GOAL OF THE EXERCISE:
Produce as output only the lines below starting at the line with "als wären sie" and continuing through the line with "geht vor meinem", each one exactly as written.

[Rendered images with source text]
───
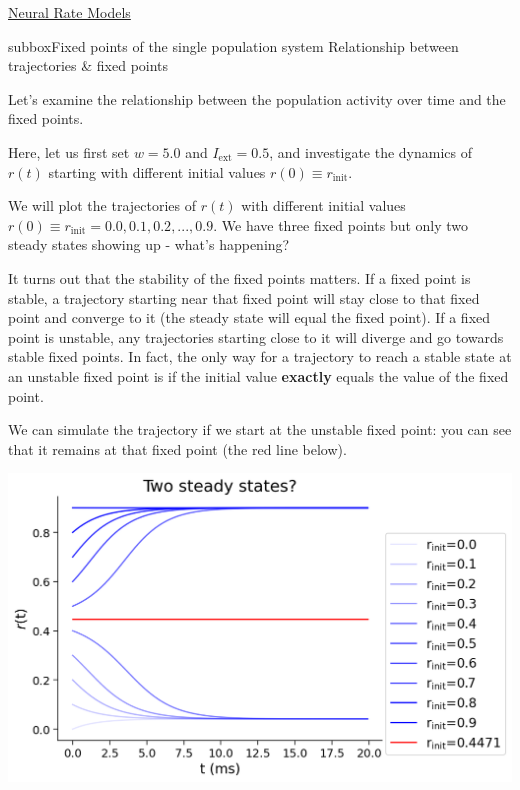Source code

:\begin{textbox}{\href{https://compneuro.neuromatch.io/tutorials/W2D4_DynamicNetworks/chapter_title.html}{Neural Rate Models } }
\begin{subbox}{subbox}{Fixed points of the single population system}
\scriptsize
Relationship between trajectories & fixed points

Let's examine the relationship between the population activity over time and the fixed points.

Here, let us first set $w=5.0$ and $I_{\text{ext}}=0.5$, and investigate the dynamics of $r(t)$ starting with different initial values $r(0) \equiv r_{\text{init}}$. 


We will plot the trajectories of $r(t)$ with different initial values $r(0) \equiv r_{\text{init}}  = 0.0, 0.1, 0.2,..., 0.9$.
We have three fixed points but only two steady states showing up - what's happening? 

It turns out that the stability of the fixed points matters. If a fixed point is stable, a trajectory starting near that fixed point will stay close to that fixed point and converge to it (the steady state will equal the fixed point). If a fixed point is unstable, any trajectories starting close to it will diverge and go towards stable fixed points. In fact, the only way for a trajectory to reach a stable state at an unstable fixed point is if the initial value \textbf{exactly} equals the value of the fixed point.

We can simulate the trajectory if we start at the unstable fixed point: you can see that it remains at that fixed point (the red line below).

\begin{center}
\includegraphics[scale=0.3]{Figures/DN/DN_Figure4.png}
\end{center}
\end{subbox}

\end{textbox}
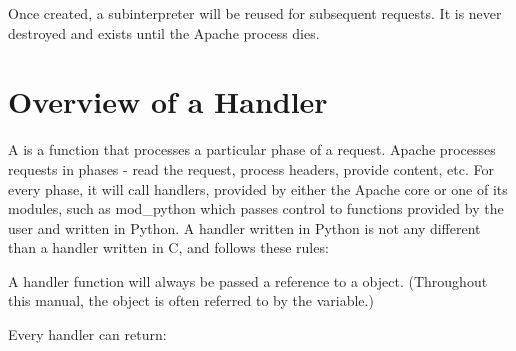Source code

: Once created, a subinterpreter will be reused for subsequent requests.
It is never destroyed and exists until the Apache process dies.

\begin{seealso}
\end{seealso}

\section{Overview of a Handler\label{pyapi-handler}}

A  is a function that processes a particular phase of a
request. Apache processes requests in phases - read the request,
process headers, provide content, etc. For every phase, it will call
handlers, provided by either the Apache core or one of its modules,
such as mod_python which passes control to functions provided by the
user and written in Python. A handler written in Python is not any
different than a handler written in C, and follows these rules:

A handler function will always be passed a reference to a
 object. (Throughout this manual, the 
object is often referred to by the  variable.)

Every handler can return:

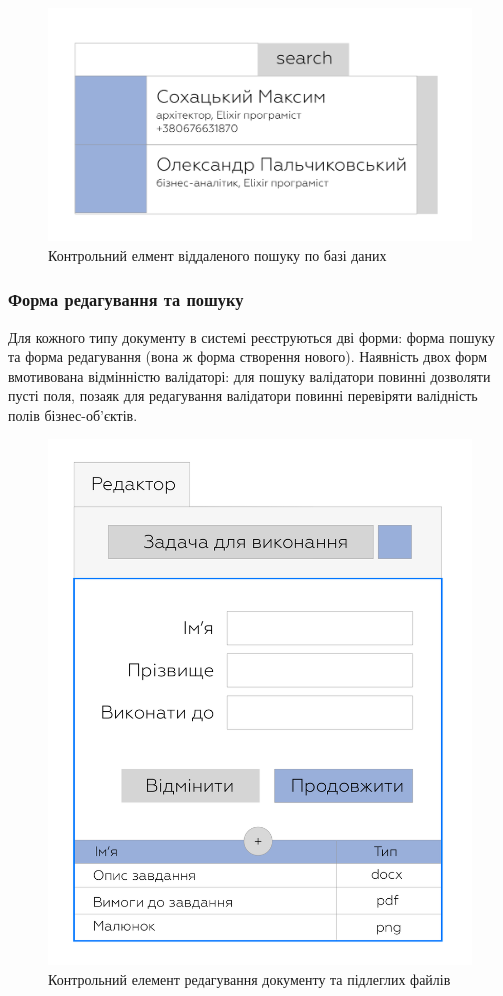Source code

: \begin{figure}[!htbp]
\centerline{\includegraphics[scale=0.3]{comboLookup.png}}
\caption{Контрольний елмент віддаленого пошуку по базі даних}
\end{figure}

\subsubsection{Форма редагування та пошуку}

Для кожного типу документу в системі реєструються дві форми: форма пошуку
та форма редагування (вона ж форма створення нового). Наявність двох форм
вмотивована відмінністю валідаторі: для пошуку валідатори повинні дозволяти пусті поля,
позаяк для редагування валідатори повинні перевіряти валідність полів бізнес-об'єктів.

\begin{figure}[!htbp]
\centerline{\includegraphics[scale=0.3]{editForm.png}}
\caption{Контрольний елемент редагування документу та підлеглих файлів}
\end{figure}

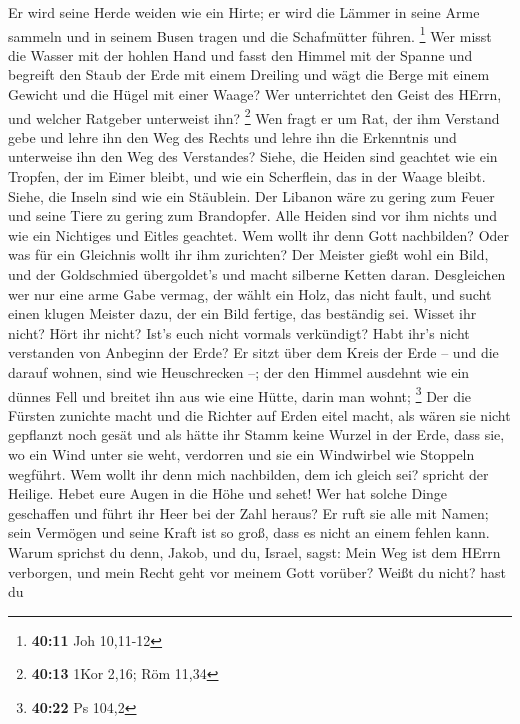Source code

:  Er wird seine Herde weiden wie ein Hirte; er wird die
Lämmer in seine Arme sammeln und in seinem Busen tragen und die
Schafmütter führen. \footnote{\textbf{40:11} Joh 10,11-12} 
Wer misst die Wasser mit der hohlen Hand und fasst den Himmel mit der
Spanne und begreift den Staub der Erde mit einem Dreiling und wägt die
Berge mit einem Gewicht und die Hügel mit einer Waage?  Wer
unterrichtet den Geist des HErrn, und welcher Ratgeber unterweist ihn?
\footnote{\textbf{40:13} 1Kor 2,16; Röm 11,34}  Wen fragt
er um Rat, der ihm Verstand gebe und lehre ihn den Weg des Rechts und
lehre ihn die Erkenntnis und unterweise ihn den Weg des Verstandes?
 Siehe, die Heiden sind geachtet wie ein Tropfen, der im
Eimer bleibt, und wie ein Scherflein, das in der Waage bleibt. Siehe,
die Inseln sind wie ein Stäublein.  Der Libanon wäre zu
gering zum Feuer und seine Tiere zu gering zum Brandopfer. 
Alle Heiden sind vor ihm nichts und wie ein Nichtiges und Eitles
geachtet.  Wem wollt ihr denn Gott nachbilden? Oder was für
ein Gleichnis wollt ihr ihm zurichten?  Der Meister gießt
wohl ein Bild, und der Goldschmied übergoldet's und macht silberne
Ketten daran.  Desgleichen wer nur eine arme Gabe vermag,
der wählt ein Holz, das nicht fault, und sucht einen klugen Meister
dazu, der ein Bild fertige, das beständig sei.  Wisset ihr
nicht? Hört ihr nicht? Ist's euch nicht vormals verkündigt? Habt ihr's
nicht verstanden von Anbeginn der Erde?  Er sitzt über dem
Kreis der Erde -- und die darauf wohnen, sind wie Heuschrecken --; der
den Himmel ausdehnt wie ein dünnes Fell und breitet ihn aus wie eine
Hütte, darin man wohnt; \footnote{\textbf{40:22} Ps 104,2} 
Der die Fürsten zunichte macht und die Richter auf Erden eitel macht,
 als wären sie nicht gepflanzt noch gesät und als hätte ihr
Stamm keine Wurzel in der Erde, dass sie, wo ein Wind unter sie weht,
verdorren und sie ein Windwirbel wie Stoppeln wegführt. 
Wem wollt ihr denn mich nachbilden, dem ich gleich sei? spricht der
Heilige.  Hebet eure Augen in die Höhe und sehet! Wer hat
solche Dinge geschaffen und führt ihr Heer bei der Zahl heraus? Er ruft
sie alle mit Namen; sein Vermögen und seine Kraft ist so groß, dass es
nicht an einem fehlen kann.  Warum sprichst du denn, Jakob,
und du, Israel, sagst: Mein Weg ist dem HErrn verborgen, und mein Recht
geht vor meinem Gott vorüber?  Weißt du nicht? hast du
───
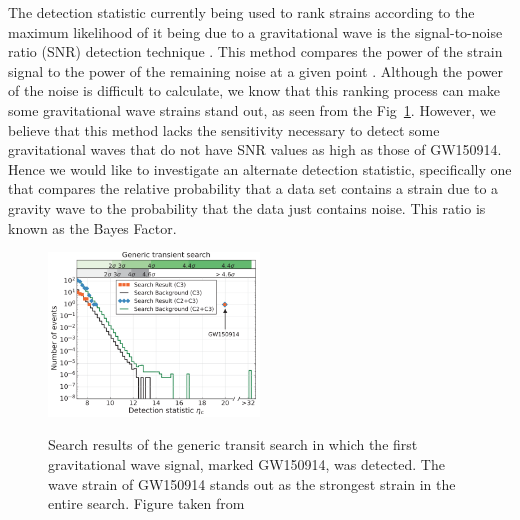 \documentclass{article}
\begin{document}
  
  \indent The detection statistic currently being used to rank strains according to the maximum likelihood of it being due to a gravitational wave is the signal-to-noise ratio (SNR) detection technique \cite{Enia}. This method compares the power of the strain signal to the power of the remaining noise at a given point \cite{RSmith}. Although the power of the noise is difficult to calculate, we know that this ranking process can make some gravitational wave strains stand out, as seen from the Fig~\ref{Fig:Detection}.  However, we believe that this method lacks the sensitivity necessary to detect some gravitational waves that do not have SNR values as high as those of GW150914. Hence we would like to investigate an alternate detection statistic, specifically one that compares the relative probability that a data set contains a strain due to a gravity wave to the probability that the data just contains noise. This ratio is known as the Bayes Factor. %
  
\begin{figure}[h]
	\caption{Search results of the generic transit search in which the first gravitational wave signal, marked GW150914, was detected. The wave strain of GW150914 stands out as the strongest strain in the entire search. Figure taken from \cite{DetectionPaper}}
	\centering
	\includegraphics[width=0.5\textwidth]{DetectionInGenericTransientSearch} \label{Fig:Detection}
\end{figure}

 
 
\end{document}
───
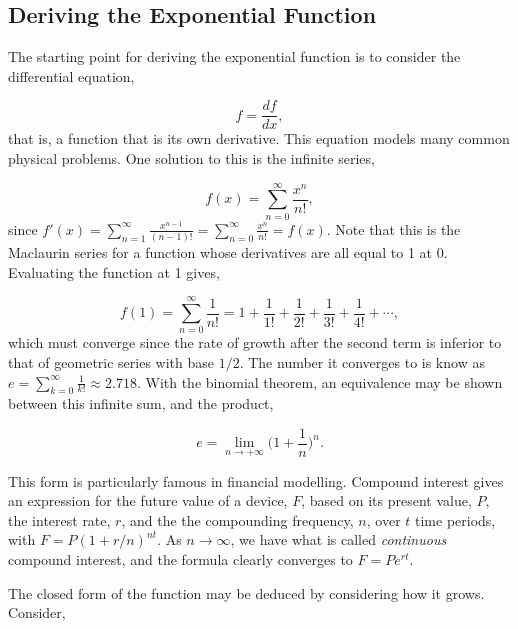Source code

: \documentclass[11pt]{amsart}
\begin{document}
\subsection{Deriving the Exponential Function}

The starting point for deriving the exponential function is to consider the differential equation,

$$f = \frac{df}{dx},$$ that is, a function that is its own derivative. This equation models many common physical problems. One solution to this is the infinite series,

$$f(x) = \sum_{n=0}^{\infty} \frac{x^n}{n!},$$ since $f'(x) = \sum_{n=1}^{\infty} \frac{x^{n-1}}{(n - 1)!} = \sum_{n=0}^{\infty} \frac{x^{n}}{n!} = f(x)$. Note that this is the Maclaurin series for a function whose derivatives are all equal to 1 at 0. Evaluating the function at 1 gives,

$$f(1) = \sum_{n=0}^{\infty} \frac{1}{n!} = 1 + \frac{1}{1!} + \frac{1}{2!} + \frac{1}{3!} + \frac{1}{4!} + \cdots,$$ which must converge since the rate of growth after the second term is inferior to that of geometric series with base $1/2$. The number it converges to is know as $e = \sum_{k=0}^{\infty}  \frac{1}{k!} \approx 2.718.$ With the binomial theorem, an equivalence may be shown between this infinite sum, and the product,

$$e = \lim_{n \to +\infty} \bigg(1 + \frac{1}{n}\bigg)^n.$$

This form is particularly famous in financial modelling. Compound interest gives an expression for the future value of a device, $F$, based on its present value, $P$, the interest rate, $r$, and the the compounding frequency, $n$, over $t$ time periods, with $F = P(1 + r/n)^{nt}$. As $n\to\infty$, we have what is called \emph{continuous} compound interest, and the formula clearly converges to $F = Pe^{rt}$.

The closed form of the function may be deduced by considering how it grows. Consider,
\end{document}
───
EXERCISE RESPONSE:
 als wären sie nicht gepflanzt noch gesät und als hätte ihr
Stamm keine Wurzel in der Erde, dass sie, wo ein Wind unter sie weht,
verdorren und sie ein Windwirbel wie Stoppeln wegführt. 
Wem wollt ihr denn mich nachbilden, dem ich gleich sei? spricht der
Heilige.  Hebet eure Augen in die Höhe und sehet! Wer hat
solche Dinge geschaffen und führt ihr Heer bei der Zahl heraus? Er ruft
sie alle mit Namen; sein Vermögen und seine Kraft ist so groß, dass es
nicht an einem fehlen kann.  Warum sprichst du denn, Jakob,
und du, Israel, sagst: Mein Weg ist dem HErrn verborgen, und mein Recht
geht vor meinem Gott vorüber?  Weißt du nicht? hast du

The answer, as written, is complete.